**Records provided:**
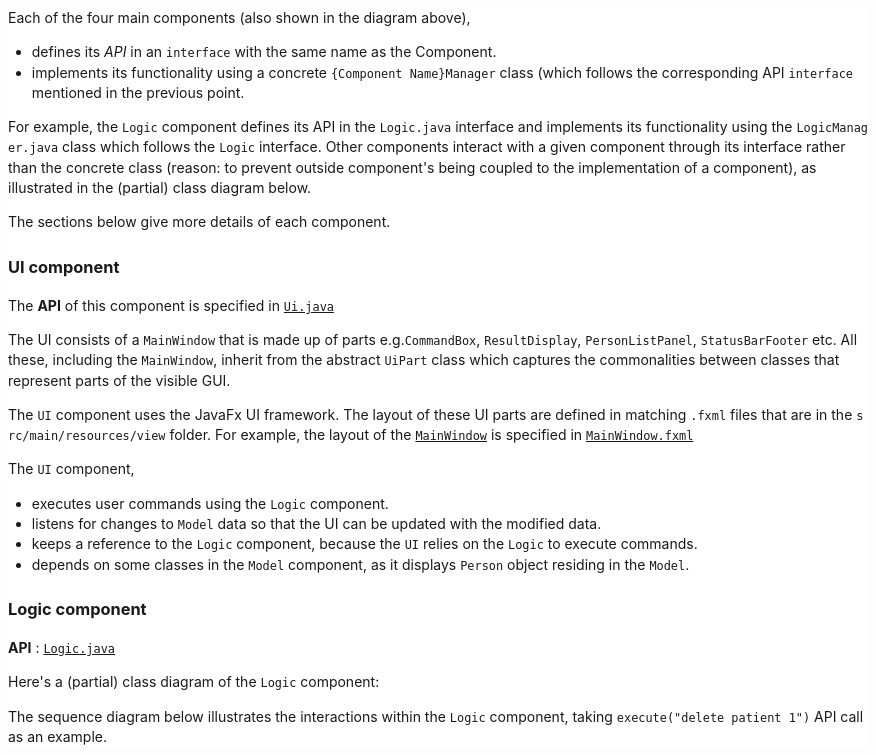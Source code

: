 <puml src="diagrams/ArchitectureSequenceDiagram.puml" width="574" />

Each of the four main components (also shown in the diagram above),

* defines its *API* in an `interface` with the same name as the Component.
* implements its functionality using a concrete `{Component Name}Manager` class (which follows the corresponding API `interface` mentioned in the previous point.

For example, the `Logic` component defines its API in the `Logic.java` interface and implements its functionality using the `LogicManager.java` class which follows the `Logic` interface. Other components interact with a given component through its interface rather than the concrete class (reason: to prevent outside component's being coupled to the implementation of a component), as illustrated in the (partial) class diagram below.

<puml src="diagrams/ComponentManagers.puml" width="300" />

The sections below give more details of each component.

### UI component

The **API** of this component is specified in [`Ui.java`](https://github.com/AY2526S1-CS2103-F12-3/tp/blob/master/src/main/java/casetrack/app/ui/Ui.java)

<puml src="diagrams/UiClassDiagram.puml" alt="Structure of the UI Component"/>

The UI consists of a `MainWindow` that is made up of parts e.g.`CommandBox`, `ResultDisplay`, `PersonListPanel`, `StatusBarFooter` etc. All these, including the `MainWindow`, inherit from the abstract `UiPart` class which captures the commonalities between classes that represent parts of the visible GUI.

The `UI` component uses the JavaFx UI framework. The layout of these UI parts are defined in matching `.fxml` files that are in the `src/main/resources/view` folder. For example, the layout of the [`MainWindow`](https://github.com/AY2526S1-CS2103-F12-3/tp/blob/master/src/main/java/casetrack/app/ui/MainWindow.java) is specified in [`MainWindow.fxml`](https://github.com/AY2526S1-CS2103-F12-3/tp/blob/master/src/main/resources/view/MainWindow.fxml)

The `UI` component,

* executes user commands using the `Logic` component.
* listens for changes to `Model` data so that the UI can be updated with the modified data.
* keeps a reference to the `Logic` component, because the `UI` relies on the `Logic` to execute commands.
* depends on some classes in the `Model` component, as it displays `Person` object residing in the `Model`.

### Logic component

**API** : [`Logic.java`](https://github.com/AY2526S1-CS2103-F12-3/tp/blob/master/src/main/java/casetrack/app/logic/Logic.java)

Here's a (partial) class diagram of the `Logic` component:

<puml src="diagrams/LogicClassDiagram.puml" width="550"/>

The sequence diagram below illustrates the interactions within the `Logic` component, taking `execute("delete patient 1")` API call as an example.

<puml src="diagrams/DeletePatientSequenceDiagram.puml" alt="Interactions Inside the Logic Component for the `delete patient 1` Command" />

* * *

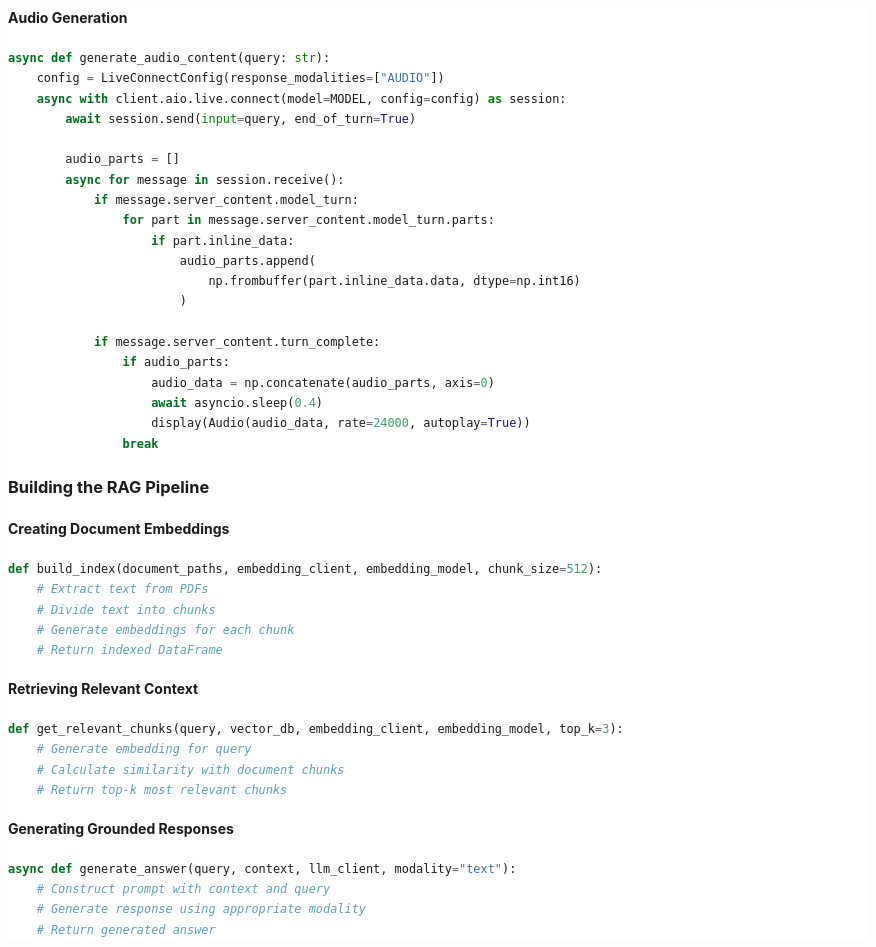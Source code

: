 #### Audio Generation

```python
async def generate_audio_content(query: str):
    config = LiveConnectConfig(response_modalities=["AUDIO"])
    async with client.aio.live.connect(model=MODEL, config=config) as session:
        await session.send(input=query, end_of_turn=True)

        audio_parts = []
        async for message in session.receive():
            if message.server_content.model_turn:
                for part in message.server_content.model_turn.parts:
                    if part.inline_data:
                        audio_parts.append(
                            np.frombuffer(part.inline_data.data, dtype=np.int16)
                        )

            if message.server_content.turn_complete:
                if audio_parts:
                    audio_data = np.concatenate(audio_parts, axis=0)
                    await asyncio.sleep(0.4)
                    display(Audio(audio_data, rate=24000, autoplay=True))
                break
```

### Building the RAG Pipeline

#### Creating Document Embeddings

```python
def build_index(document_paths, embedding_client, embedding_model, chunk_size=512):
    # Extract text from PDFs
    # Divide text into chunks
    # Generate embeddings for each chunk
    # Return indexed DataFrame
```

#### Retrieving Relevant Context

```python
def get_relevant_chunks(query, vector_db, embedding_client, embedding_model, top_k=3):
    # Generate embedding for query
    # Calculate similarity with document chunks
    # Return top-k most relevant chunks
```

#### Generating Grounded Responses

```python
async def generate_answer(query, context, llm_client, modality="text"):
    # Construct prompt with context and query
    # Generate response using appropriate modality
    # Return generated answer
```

**Work instructions:**
Copy all lines from the material that contain "True".

**Response area:**
        await session.send(input=query, end_of_turn=True)
                    display(Audio(audio_data, rate=24000, autoplay=True))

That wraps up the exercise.